Go over the entries and report the lines where the word "label" occurs.

::::::

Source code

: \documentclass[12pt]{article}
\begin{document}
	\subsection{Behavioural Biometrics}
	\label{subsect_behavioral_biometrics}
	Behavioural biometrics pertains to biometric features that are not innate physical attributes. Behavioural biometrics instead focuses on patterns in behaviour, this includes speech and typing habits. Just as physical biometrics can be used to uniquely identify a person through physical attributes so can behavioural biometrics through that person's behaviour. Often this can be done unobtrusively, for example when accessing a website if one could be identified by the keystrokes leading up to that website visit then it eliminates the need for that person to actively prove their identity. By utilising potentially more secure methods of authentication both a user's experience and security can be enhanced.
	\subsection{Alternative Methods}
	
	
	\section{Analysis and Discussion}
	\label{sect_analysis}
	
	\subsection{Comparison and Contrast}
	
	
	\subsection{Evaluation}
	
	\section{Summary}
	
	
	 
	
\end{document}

::::::

▶ Answer to the exercise
	\label{subsect_behavioral_biometrics}
	\label{sect_analysis}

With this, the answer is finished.